Two `ch268_print_autopsy()` call sites (halt + timeout exits).
- `sim/Makefile` — new `tb_ee_core_bios_long_outer_read_autopsy`
target (only `-DCH268_OUTER_READ_AUTOPSY`).
## iverilog 12 quirks hit
None new. Used flat 1D arrays (with `bucket*SLOTS+k` indexing)
to avoid 2D-unpacked-array surprises. Same pattern that
Ch264/265/266/267 used. Clean first-try compile.
## Recommendation for Ch269
**Trace back to where `$v0` gets set BEFORE the BEQ.**
The autopsy framework worked exactly as designed — it
correctly reported zero reads, because there genuinely are
zero reads in the scanned window. The structural lesson is
that the gate is upstream of `0xBFC52350`.
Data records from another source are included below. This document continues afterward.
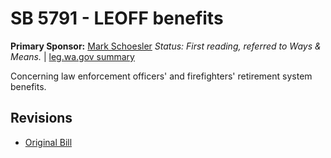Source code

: # SB 5791 - LEOFF benefits
**Primary Sponsor:** [Mark Schoesler](/person/leg/mark.schoesler.md)
*Status: First reading, referred to Ways & Means.* | [leg.wa.gov summary](https://app.leg.wa.gov/billsummary?BillNumber=5791&Year=2021)

Concerning law enforcement officers' and firefighters' retirement system benefits.

## Revisions
* [Original Bill](1/)
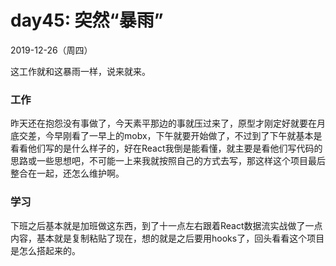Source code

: # day45: 突然“暴雨”
2019-12-26（周四）

这工作就和这暴雨一样，说来就来。

### 工作
昨天还在抱怨没有事做了，今天素平那边的事就压过来了，原型才刚定好就要在月底交差，今早刚看了一早上的mobx，下午就要开始做了，不过到了下午就基本是看看他们写的是什么样子的，好在React我倒是能看懂，就主要是看他们写代码的思路或一些思想吧，不可能一上来我就按照自己的方式去写，那这样这个项目最后整合在一起，还怎么维护啊。

### 学习
下班之后基本就是加班做这东西，到了十一点左右跟着React数据流实战做了一点内容，基本就是复制粘贴了现在，想的就是之后要用hooks了，回头看看这个项目是怎么搭起来的。
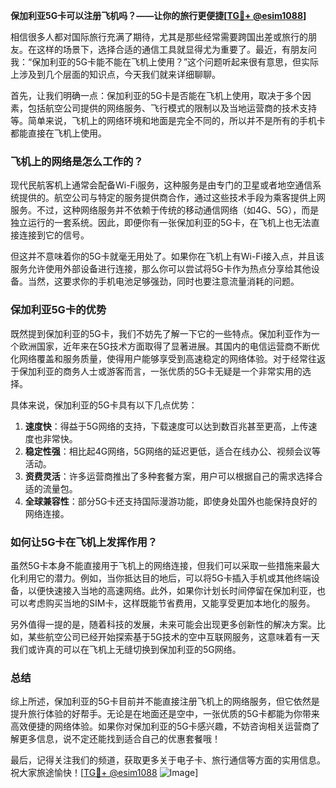 **保加利亚5G卡可以注册飞机吗？——让你的旅行更便捷[[TG💪+ @esim1088](https://t.me/s/esim1088)]**

相信很多人都对国际旅行充满了期待，尤其是那些经常需要跨国出差或旅行的朋友。在这样的场景下，选择合适的通信工具就显得尤为重要了。最近，有朋友问我：“保加利亚的5G卡能不能在飞机上使用？”这个问题听起来很有意思，但实际上涉及到几个层面的知识点，今天我们就来详细聊聊。

首先，让我们明确一点：保加利亚的5G卡是否能在飞机上使用，取决于多个因素，包括航空公司提供的网络服务、飞行模式的限制以及当地运营商的技术支持等。简单来说，飞机上的网络环境和地面是完全不同的，所以并不是所有的手机卡都能直接在飞机上使用。

### 飞机上的网络是怎么工作的？

现代民航客机上通常会配备Wi-Fi服务，这种服务是由专门的卫星或者地空通信系统提供的。航空公司与特定的服务提供商合作，通过这些技术手段为乘客提供上网服务。不过，这种网络服务并不依赖于传统的移动通信网络（如4G、5G），而是独立运行的一套系统。因此，即便你有一张保加利亚的5G卡，在飞机上也无法直接连接到它的信号。

但这并不意味着你的5G卡就毫无用处了。如果你在飞机上有Wi-Fi接入点，并且该服务允许使用外部设备进行连接，那么你可以尝试将5G卡作为热点分享给其他设备。当然，这要求你的手机电池足够强劲，同时也要注意流量消耗的问题。

### 保加利亚5G卡的优势

既然提到保加利亚的5G卡，我们不妨先了解一下它的一些特点。保加利亚作为一个欧洲国家，近年来在5G技术方面取得了显著进展。其国内的电信运营商不断优化网络覆盖和服务质量，使得用户能够享受到高速稳定的网络体验。对于经常往返于保加利亚的商务人士或游客而言，一张优质的5G卡无疑是一个非常实用的选择。

具体来说，保加利亚的5G卡具有以下几点优势：

1. **速度快**：得益于5G网络的支持，下载速度可以达到数百兆甚至更高，上传速度也非常快。
2. **稳定性强**：相比起4G网络，5G网络的延迟更低，适合在线办公、视频会议等活动。
3. **资费灵活**：许多运营商推出了多种套餐方案，用户可以根据自己的需求选择合适的流量包。
4. **全球兼容性**：部分5G卡还支持国际漫游功能，即使身处国外也能保持良好的网络连接。

### 如何让5G卡在飞机上发挥作用？

虽然5G卡本身不能直接用于飞机上的网络连接，但我们可以采取一些措施来最大化利用它的潜力。例如，当你抵达目的地后，可以将5G卡插入手机或其他终端设备，以便快速接入当地的高速网络。此外，如果你计划长时间停留在保加利亚，也可以考虑购买当地的SIM卡，这样既能节省费用，又能享受更加本地化的服务。

另外值得一提的是，随着科技的发展，未来可能会出现更多创新性的解决方案。比如，某些航空公司已经开始探索基于5G技术的空中互联网服务，这意味着有一天我们或许真的可以在飞机上无缝切换到保加利亚的5G网络。

### 总结

综上所述，保加利亚的5G卡目前并不能直接注册飞机上的网络服务，但它依然是提升旅行体验的好帮手。无论是在地面还是空中，一张优质的5G卡都能为你带来高效便捷的网络体验。如果你对保加利亚的5G卡感兴趣，不妨咨询相关运营商了解更多信息，说不定还能找到适合自己的优惠套餐哦！

最后，记得关注我们的频道，获取更多关于电子卡、旅行通信等方面的实用信息。祝大家旅途愉快！[[TG💪+ @esim1088](https://t.me/s/esim1088) ![Image](https://i.postimg.cc/4NQfJmqS/Snipaste-2025-05-13-00-14-12.png)]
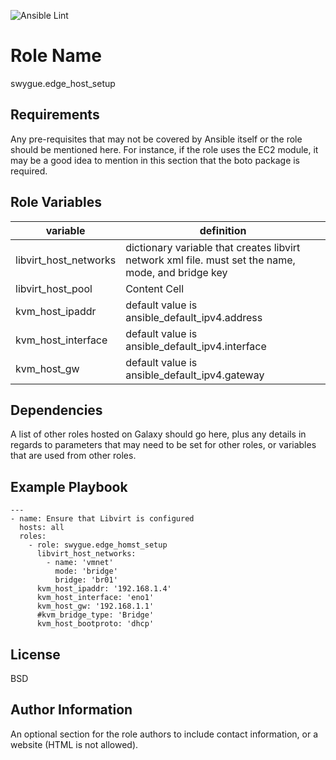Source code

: ![Ansible Lint](https://github.com/Qubinode/qubinode_kvmhost_setup/workflows/Ansible%20Lint/badge.svg?branch=dev)

Role Name
=========
swygue.edge_host_setup

Requirements
------------

Any pre-requisites that may not be covered by Ansible itself or the role should be mentioned here. For instance, if the role uses the EC2 module, it may be a good idea to mention in this section that the boto package is required.

Role Variables
--------------

| variable  | definition |
| ------------- | ------------- |
| libvirt_host_networks | dictionary variable that creates libvirt network xml file. must set the name, mode, and bridge key |
| libvirt_host_pool | Content Cell  |
| kvm_host_ipaddr | default value is ansible_default_ipv4.address  |
| kvm_host_interface | default value is ansible_default_ipv4.interface |
| kvm_host_gw | default value is ansible_default_ipv4.gateway |

Dependencies
------------

A list of other roles hosted on Galaxy should go here, plus any details in regards to parameters that may need to be set for other roles, or variables that are used from other roles.

Example Playbook
----------------

    ---
    - name: Ensure that Libvirt is configured
      hosts: all
      roles:
        - role: swygue.edge_homst_setup
          libvirt_host_networks:
            - name: 'vmnet'
              mode: 'bridge'
              bridge: 'br01'
          kvm_host_ipaddr: '192.168.1.4'
          kvm_host_interface: 'eno1'
          kvm_host_gw: '192.168.1.1'
          #kvm_bridge_type: 'Bridge' 
          kvm_host_bootproto: 'dhcp'
          
   

License
-------

BSD

Author Information
------------------

An optional section for the role authors to include contact information, or a website (HTML is not allowed).
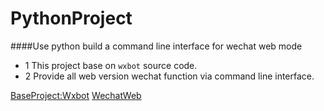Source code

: # PythonProject
####Use python build a command line interface for wechat web mode

- 1 This project base on `wxbot` source code.
- 2 Provide all web version wechat function via command line interface.

[BaseProject:Wxbot](https://github.com/liuwons/wxBot)
[WechatWeb](https://web.wechat.com/)
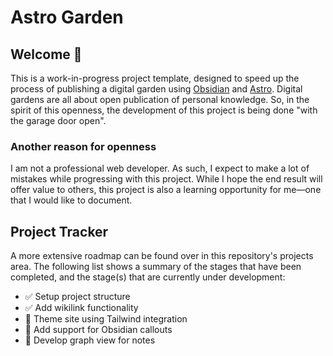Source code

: # Astro Garden

## Welcome 👋

This is a work-in-progress project template, designed to speed up the process of publishing a digital garden using [Obsidian](https://obsidian.md/) and [Astro](https://astro.build/).
Digital gardens are all about open publication of personal knowledge.
So, in the spirit of this openness, the development of this project is being done "with the garage door open".

### Another reason for openness

I am not a professional web developer.
As such, I expect to make a lot of mistakes while progressing with this project.
While I hope the end result will offer value to others, this project is also a learning opportunity for me—one that I would like to document.

## Project Tracker

A more extensive roadmap can be found over in this repository's projects area.
The following list shows a summary of the stages that have been completed, and the stage(s) that are currently under development:

- ✅ Setup project structure
- ✅ Add wikilink functionality
- 🚧 Theme site using Tailwind integration
- 🚧 Add support for Obsidian callouts
- 🚧 Develop graph view for notes
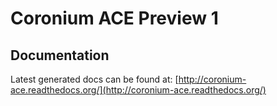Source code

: # Coronium ACE Preview 1

## Documentation

Latest generated docs can be found at: [http://coronium-ace.readthedocs.org/](http://coronium-ace.readthedocs.org/)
**Three concrete next steps, in order of cheapest:**
**(A) Widen the PC window backwards.** Re-run Ch268 with
`CH268_OUTER_LO = 0xBFC52300` (or `0xBFC52280`) to cover the
predecessor block of the BEQ. The instruction sequence
leading INTO `0xBFC52350` almost certainly includes the load
or compute that produces the `$v0=1` value. Same observer,
zero changes other than the PC window. Cheap.
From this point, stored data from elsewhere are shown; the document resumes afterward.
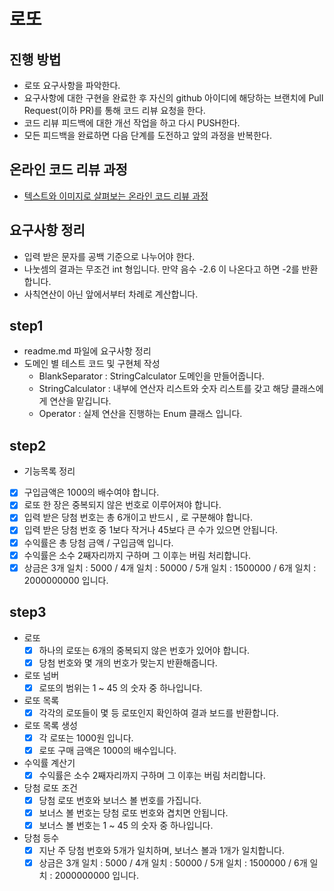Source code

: # 로또
## 진행 방법
* 로또 요구사항을 파악한다.
* 요구사항에 대한 구현을 완료한 후 자신의 github 아이디에 해당하는 브랜치에 Pull Request(이하 PR)를 통해 코드 리뷰 요청을 한다.
* 코드 리뷰 피드백에 대한 개선 작업을 하고 다시 PUSH한다.
* 모든 피드백을 완료하면 다음 단계를 도전하고 앞의 과정을 반복한다.

## 온라인 코드 리뷰 과정
* [텍스트와 이미지로 살펴보는 온라인 코드 리뷰 과정](https://github.com/next-step/nextstep-docs/tree/master/codereview)

## 요구사항 정리
* 입력 받은 문자를 공백 기준으로 나누어야 한다.
* 나눗셈의 결과는 무조건 int 형입니다. 만약 음수 -2.6 이 나온다고 하면 -2를 반환합니다.
* 사칙연산이 아닌 앞에서부터 차례로 계산합니다.

## step1
* readme.md 파일에 요구사항 정리
* 도메인 별 테스트 코드 및 구현체 작성
  * BlankSeparator : StringCalculator 도메인을 만들어줍니다.
  * StringCalculator : 내부에 연산자 리스트와 숫자 리스트를 갖고 해당 클래스에게 연산을 맡깁니다.
  * Operator : 실제 연산을 진행하는 Enum 클래스 입니다.

## step2
* 기능목록 정리
- [x] 구입금액은 1000의 배수여야 합니다.
- [x] 로또 한 장은 중복되지 않은 번호로 이루어져야 합니다.
- [x] 입력 받은 당첨 번호는 총 6개이고 반드시 , 로 구분해야 합니다.
- [x] 입력 받은 당첨 번호 중 1보다 작거나 45보다 큰 수가 있으면 안됩니다.
- [x] 수익률은 총 당첨 금액 / 구입금액 입니다.
- [x] 수익률은 소수 2째자리까지 구하며 그 이후는 버림 처리합니다.
- [x] 상금은 3개 일치 : 5000 / 4개 일치 : 50000 / 5개 일치 : 1500000 / 6개 일치 : 2000000000 입니다.

## step3
* 로또
  - [x] 하나의 로또는 6개의 중복되지 않은 번호가 있어야 합니다.
  - [x] 당첨 번호와 몇 개의 번호가 맞는지 반환해줍니다.
* 로또 넘버
  - [x] 로또의 범위는 1 ~ 45 의 숫자 중 하나입니다.
* 로또 목록
  - [x] 각각의 로또들이 몇 등 로또인지 확인하여 결과 보드를 반환합니다.
* 로또 목록 생성
  - [x] 각 로또는 1000원 입니다.
  - [x] 로또 구매 금액은 1000의 배수입니다.
* 수익률 계산기
  - [x] 수익률은 소수 2째자리까지 구하며 그 이후는 버림 처리합니다.
* 당첨 로또 조건
  - [x] 당첨 로또 번호와 보너스 볼 번호를 가집니다.
  - [x] 보너스 볼 번호는 당첨 로또 번호와 겹치면 안됩니다.
  - [x] 보너스 볼 번호는 1 ~ 45 의 숫자 중 하나입니다.
* 당첨 등수
  - [x] 지난 주 당첨 번호와 5개가 일치하며, 보너스 볼과 1개가 일치합니다.
  - [x] 상금은 3개 일치 : 5000 / 4개 일치 : 50000 / 5개 일치 : 1500000 / 6개 일치 : 2000000000 입니다.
**(B) Track all writes to `$v0` (regfile[2]) inside the
treadmill.** Add a tap on `u_core.regfile[2]` and log every
cycle it changes, with the retiring PC and `core_ev_valid`.
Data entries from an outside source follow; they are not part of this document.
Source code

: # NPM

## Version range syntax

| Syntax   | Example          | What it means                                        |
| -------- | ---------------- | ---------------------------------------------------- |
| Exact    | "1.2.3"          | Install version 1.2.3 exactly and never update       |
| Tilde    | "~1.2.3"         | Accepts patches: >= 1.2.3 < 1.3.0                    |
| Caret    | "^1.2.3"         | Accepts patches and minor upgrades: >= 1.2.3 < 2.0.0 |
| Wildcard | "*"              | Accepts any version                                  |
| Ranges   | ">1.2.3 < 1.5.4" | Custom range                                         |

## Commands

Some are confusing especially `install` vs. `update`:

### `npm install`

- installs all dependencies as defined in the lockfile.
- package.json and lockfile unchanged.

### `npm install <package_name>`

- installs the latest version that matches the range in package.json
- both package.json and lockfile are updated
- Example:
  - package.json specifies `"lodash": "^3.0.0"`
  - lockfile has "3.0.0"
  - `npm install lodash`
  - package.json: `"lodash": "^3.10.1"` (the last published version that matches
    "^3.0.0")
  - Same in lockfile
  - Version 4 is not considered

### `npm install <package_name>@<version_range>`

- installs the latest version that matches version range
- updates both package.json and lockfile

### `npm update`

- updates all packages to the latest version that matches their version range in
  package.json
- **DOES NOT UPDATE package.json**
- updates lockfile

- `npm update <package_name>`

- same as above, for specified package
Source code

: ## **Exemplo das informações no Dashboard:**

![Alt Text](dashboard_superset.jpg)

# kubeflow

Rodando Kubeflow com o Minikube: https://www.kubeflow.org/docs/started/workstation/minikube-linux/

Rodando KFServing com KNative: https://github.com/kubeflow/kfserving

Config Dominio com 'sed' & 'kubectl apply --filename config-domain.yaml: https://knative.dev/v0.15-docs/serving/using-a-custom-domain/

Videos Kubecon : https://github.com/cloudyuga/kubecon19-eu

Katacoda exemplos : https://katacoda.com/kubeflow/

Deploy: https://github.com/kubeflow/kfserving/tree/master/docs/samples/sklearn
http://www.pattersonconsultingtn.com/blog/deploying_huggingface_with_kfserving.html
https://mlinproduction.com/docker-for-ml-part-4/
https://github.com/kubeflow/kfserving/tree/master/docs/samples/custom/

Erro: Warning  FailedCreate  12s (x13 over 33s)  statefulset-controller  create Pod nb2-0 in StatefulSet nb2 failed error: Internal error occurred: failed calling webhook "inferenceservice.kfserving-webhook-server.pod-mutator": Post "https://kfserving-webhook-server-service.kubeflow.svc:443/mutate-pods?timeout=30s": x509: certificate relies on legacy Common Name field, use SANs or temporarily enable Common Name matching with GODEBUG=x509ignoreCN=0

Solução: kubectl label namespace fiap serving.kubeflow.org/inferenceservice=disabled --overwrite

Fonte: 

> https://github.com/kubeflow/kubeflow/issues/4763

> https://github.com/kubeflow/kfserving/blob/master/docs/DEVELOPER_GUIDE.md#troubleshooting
Filter to the treadmill window (post-Ch217-pass-0). The
last write to `$v0` BEFORE PC=`0xBFC52350` is the producer
we want to identify. Slightly more surgical than (A) but
needs more wiring.
**(C) Trace back from the function entry.** The function
containing `0xBFC52350` has an entry point somewhere
earlier — usually preceded by a JR/JALR/J that crossed into
it. Reading the BIOS dump near `0xBFC52340` and walking
backward to find the prologue (`addiu $sp,$sp,-N; sw $ra,...`)
identifies the function bounds; then Ch269 can autopsy the
whole function.
(A) is the highest-EV. If the predecessor block contains a
load, that's the gate. If it contains only register-to-register
moves, we need (B) or (C) to trace back further. Either way,
the search has narrowed dramatically — the gate is now a
well-bounded "find what set $v0 before 0xBFC52350" question.
**Standing by for Codex's Ch269 call.**
One subtle note: the BEQ is testing `$v0 == 0`. If we ever
find the producer and want to perturb it, setting `$v0 = 0`
between passes (e.g. by writing 0 to whatever memory the
producer reads) should break the treadmill. That's a clean
hypothesis test.
## Regression
Full regression: 157 / 157 with the new target off by default
(`CH268_OUTER_READ_AUTOPSY` undefined for routine builds).